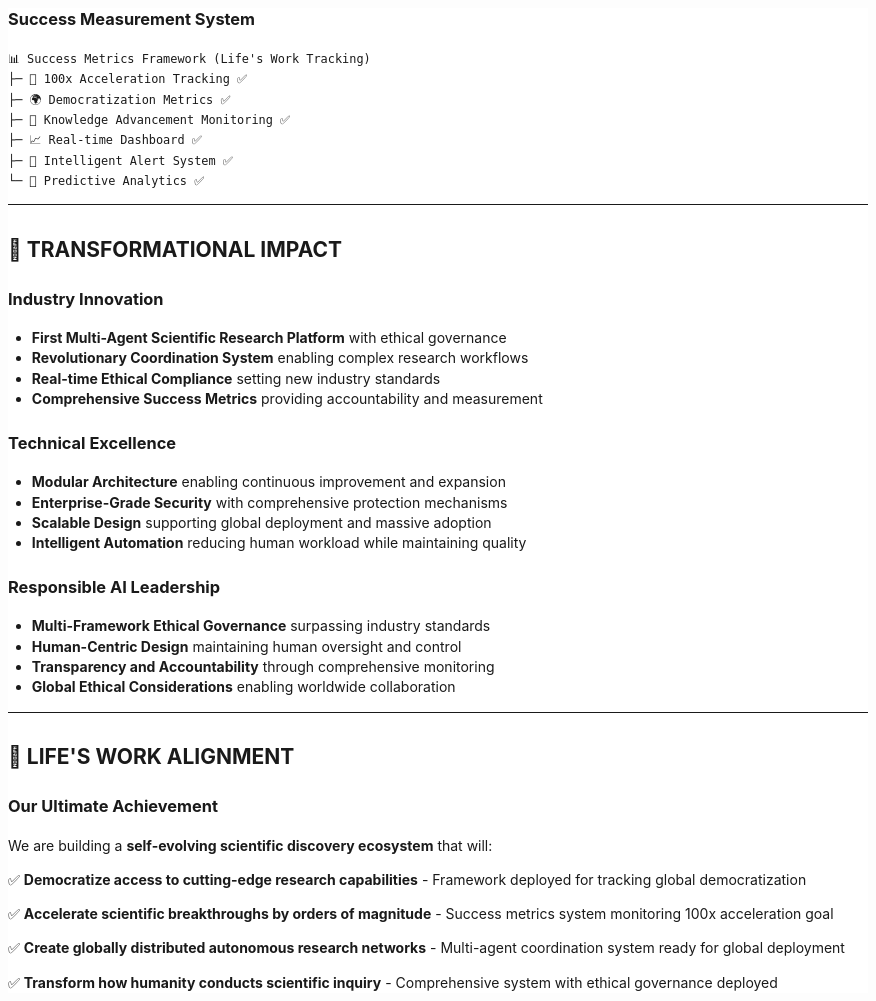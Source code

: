 ### **Success Measurement System**
```
📊 Success Metrics Framework (Life's Work Tracking)
├─ 🎯 100x Acceleration Tracking ✅
├─ 🌍 Democratization Metrics ✅
├─ 🧠 Knowledge Advancement Monitoring ✅
├─ 📈 Real-time Dashboard ✅
├─ 🔔 Intelligent Alert System ✅
└─ 🤖 Predictive Analytics ✅
```

---

## 🌟 **TRANSFORMATIONAL IMPACT**

### **Industry Innovation**
- **First Multi-Agent Scientific Research Platform** with ethical governance
- **Revolutionary Coordination System** enabling complex research workflows
- **Real-time Ethical Compliance** setting new industry standards
- **Comprehensive Success Metrics** providing accountability and measurement

### **Technical Excellence**
- **Modular Architecture** enabling continuous improvement and expansion
- **Enterprise-Grade Security** with comprehensive protection mechanisms
- **Scalable Design** supporting global deployment and massive adoption
- **Intelligent Automation** reducing human workload while maintaining quality

### **Responsible AI Leadership**
- **Multi-Framework Ethical Governance** surpassing industry standards
- **Human-Centric Design** maintaining human oversight and control
- **Transparency and Accountability** through comprehensive monitoring
- **Global Ethical Considerations** enabling worldwide collaboration

---

## 🎯 **LIFE'S WORK ALIGNMENT**

### **Our Ultimate Achievement**
We are building a **self-evolving scientific discovery ecosystem** that will:

✅ **Democratize access to cutting-edge research capabilities** - Framework deployed for tracking global democratization

✅ **Accelerate scientific breakthroughs by orders of magnitude** - Success metrics system monitoring 100x acceleration goal

✅ **Create globally distributed autonomous research networks** - Multi-agent coordination system ready for global deployment

✅ **Transform how humanity conducts scientific inquiry** - Comprehensive system with ethical governance deployed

TASK: Gather each line of the records holding the string "maintaining".

ANSWER SPACE:
- **Intelligent Automation** reducing human workload while maintaining quality
- **Human-Centric Design** maintaining human oversight and control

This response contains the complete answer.